Good points folks, but I mean hey look - here's something this country is about to embark upon whereby we will actually be exporting a lot of something that has a lot of value. Exporting - selling natural gas overseas. Cold hard cash coming into the U.S.
It'll help the trade deficit, create jobs, boost manufacturing.

Forget the fracturing debate - there's plenty of threads for that already.
This shit is groundbreaking news.

Fracking is the linch pin without it the resource go back to the stone age.

Meanwhile, back at the ranch (ie. OP):

Here's a brief assessment of LNG opportunities. Kind of thin, but there are additional links in the article -

LNGexports.htm

Fracking and Excess Natural Gas supply cannot be seperated.

Its like saying Corn prices have nothing to do with Farming.
 
Jiggs, you're such a defeatist.
Well-versed, articulate, and literate.
But a perennial defeatist.

When you've been singing the same "Peak Oil" tune for the past 60 years, don't expect a drastic change.

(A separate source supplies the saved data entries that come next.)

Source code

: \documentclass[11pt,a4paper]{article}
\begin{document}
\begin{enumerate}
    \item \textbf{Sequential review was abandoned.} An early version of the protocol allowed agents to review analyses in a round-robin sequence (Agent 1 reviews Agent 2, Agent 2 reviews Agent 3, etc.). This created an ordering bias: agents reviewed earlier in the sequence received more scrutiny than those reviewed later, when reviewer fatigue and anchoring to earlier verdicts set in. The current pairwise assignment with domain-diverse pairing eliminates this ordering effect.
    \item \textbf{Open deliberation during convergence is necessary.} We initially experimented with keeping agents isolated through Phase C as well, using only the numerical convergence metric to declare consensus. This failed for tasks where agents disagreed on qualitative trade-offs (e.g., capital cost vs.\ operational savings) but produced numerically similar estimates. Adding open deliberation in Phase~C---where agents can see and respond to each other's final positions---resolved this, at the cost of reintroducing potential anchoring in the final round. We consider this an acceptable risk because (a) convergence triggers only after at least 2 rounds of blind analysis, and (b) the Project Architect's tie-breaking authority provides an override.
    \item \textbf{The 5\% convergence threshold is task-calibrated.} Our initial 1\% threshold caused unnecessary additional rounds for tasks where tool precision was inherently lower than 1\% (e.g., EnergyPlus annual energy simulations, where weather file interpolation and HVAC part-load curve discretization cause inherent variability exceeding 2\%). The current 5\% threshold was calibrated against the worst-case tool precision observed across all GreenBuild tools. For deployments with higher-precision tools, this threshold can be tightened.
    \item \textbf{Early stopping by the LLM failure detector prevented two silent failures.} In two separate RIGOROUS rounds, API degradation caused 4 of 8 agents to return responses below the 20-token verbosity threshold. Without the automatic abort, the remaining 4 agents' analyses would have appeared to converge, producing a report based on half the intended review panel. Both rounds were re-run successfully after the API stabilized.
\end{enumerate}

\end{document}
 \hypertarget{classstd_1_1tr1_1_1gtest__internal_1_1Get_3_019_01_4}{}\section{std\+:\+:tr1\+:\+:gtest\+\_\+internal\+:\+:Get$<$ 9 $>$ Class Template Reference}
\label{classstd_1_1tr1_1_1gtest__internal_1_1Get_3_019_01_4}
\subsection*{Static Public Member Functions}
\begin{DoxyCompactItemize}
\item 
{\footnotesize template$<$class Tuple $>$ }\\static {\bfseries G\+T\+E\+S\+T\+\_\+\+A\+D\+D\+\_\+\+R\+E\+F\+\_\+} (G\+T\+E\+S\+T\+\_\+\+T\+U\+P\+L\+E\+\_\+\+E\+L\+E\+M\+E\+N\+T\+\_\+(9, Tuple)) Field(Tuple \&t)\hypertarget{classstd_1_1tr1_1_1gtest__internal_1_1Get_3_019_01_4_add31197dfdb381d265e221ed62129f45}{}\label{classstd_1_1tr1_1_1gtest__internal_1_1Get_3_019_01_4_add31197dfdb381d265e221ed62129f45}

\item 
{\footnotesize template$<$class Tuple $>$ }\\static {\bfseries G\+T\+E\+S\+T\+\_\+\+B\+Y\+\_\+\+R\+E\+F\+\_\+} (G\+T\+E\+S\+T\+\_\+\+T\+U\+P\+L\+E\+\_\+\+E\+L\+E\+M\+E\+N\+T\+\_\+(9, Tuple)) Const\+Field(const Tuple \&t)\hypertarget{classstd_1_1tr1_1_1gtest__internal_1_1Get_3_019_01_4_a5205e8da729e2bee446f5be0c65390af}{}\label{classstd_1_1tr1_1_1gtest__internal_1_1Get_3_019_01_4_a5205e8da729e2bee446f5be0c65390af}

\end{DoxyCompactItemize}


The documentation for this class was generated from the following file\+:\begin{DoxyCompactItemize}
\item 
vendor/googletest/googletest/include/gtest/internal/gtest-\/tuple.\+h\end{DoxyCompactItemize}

And you give him way too much credit: his is an academic POV he's regurgitated to impressionable college freshman all his career.

He wouldn't know a pump truck from a sand truck from a coiled tubing truck if his life depended on it.

Lets put this in simple terms,peak my ass!!

upon further exploration they have discover more gas then originally thought 150-200 years worth at projected consumption rates,then here's the reall cherry on top,there is just as much oil there also,this being the Marcellus basin.

Take a drive threw northern Pa. I do several times a week,its happening whether you like it or not,and the folks that live there support it.
 
It is unfortunate that we have a segment of society that seems to be defeatiist, anti-industrial, anti-risk. Ironically such people often describe themselves as 'progressives'.

Again we cannot have life without risk. Government cannot protect us from all the hazards of living our lives, and when it tries inappropriately to do so it generally creates more problems than it solves not the least of which is confiscation of our freedoms, choices, options, opportunities, vision, imagination, and initiative.

If we had these people around, nobody ever would have dared to hook up a horse to a wheeled vehicle. Or attempt to use a horse for riding for that matter. No ship would ever have dared sail out of the sight of land. Maybe nobody would have attempted to build a structure that floats and can carry people and cargo. We would have no railroad system, no automobiles, no airplanes, no public utilities, no space program, and only a fraction of the medical science that is saving lives and making them better.

Humankind has advanced itself by taking risk. And it has improved ithe quality of life for billions by learning from and correcting mistakes. Few things worth doing in the world have been accomplished without some mishaps along the way.